> **Provided data**:
###

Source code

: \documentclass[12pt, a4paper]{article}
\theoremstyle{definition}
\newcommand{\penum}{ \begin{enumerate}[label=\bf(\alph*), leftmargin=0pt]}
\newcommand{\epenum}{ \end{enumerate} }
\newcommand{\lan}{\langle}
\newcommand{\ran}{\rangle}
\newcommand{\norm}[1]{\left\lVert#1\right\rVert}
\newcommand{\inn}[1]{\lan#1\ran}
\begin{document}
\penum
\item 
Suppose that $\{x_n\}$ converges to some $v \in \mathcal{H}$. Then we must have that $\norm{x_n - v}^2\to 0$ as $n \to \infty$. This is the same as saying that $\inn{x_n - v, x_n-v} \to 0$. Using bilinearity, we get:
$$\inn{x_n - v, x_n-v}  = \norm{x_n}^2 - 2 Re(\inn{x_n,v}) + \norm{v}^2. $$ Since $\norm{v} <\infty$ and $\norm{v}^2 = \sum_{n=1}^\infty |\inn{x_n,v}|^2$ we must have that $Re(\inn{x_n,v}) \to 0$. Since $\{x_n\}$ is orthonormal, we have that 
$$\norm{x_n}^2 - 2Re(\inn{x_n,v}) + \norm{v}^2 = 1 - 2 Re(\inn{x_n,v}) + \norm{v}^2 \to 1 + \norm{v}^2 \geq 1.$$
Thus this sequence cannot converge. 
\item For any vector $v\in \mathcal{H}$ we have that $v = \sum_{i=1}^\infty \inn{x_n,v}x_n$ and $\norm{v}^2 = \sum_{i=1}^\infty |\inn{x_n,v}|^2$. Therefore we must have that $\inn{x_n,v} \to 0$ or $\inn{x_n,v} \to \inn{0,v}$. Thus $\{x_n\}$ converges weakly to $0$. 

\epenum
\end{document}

###

> **What this task involves**: Looking at the entries above, count the lines that contain the string "mathcal", then give the number and nothing else.

> **Written response**: 2